One example that comes to mind, but that I'm very hesitant to bring up, is Britney Spears and Kevin Federline. I'm very hesitant because he was never an artist like Yoko Ono was prior to marrying Spears, though I think he did attempt to launch a rap career.
posted by Sangermaine at 7:29 AM on June 24, 2015 [1 favorite]


I'm on board with the Yoko made John better theory, but I think that John was something of a asshole before, less after.
posted by CBrachyrhynchos at 7:29 AM on June 24, 2015 [2 favorites]


Would we really have wanted The Beatles equivalents of Emotional Rescue or Dirty Work?

That immediately brought to mind this quote from Lennon and Ono's Playboy interview:
There's always somebody who has to be doing something to you. You know, they're congratulating the Stones on being together 112 years. Whoooopee! At least Charlie and Bill still got their families. In the Eighties, they'll be asking, 'Why are those guys still together? Can't they hack it on their own?

Which I bring up because growing up in the 70s the "Yoko broke up the Beatles" trope was very much the dominant viewpoint. But when I read that interview (for younger readers it was done 3 months before Lennon's death and published the month after and was a Big Deal when it came out) and realized the breakup was a lot more complicated and had relatively little to do with Yoko. Having read that when it first came out and read a lot more on the band since then it seems pretty obvious that all four Beatles were chafing at the confines of being in the band and wanted to move in their own direction. They had been together from their teens/early twenties through adulthood and marriage, a time of great changes in anyone's life. It is not surprising at all that they broke up in retrospect. Why Yoko Ono got the blame and not, say, Linda Eastman would be an interesting topic for speculation.

The other thing that struck me about that interview is how much Lennon's admiration and respect for Ono and her art came across. Regardless of my personal feelings about her work, Lennon was someone who was continuously being told he was one of the great creative minds of his generation. How does someone in that position find an artist they can look up to? Lennon did, and it seemed to be genuine and make him happy. I can't really begrudge him that.
posted by TedW at 7:30 AM on June 24, 2015 [4 favorites]


after successive Joan of Arc and Courtney Love phases

OMFG the Courtney Love hate is so bad. I gather there's been another "Courtney killed Kurt!!1!!111" documentary released recently, people need to back off with that shit already.
posted by Hoopo at 7:57 AM on June 24, 2015 [3 favorites]

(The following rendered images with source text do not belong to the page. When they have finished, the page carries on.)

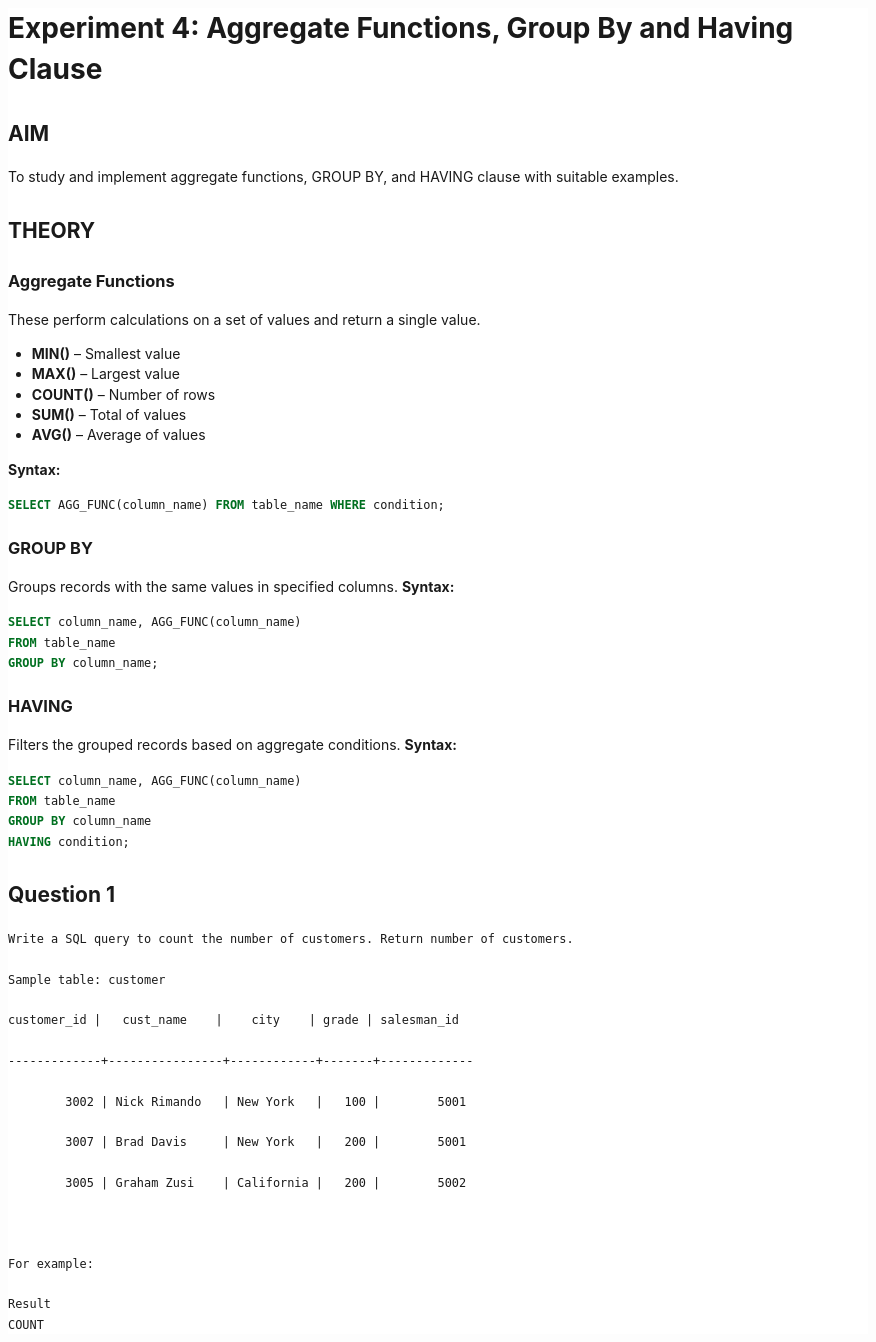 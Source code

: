 # Experiment 4: Aggregate Functions, Group By and Having Clause

## AIM
To study and implement aggregate functions, GROUP BY, and HAVING clause with suitable examples.

## THEORY

### Aggregate Functions
These perform calculations on a set of values and return a single value.

- **MIN()** – Smallest value  
- **MAX()** – Largest value  
- **COUNT()** – Number of rows  
- **SUM()** – Total of values  
- **AVG()** – Average of values

**Syntax:**
```sql
SELECT AGG_FUNC(column_name) FROM table_name WHERE condition;
```
### GROUP BY
Groups records with the same values in specified columns.
**Syntax:**
```sql
SELECT column_name, AGG_FUNC(column_name)
FROM table_name
GROUP BY column_name;
```
### HAVING
Filters the grouped records based on aggregate conditions.
**Syntax:**
```sql
SELECT column_name, AGG_FUNC(column_name)
FROM table_name
GROUP BY column_name
HAVING condition;
```

**Question 1**
--
```
Write a SQL query to count the number of customers. Return number of customers.

Sample table: customer

customer_id |   cust_name    |    city    | grade | salesman_id 

-------------+----------------+------------+-------+-------------

        3002 | Nick Rimando   | New York   |   100 |        5001

        3007 | Brad Davis     | New York   |   200 |        5001

        3005 | Graham Zusi    | California |   200 |        5002

 

For example:

Result
COUNT
```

John and Yoko were both very successful artists, in completely different fields with completely different audiences. We can blame Yoko for our seeing a bunch of mediocre conceptual art that John made, that wouldn't otherwise have gotten much attention (I would hope).
posted by idiopath at 8:00 AM on June 24, 2015 [2 favorites]


"I used to be cruel to my woman, and physically — any woman. I was a hitter. I couldn’t express myself and I hit. I fought men and I hit women. That is why I am always on about peace, you see. It is the most violent people who go for love and peace."

Man beats wife- becomes hero.
Woman distracts a man from a band and makes music people thinks is overrated- hated worldwide.

Priorities.
If you're going to slander yoko ono's character do it for something legitimately harmful she did like what she did to a (from what I can from all sources) totally non-consenting woman forced to endure "rape by camera" for an audience invited to use her fear and horror to experience " thrills and – yes – pleasure from it." To complete the story, she was later actually murdered.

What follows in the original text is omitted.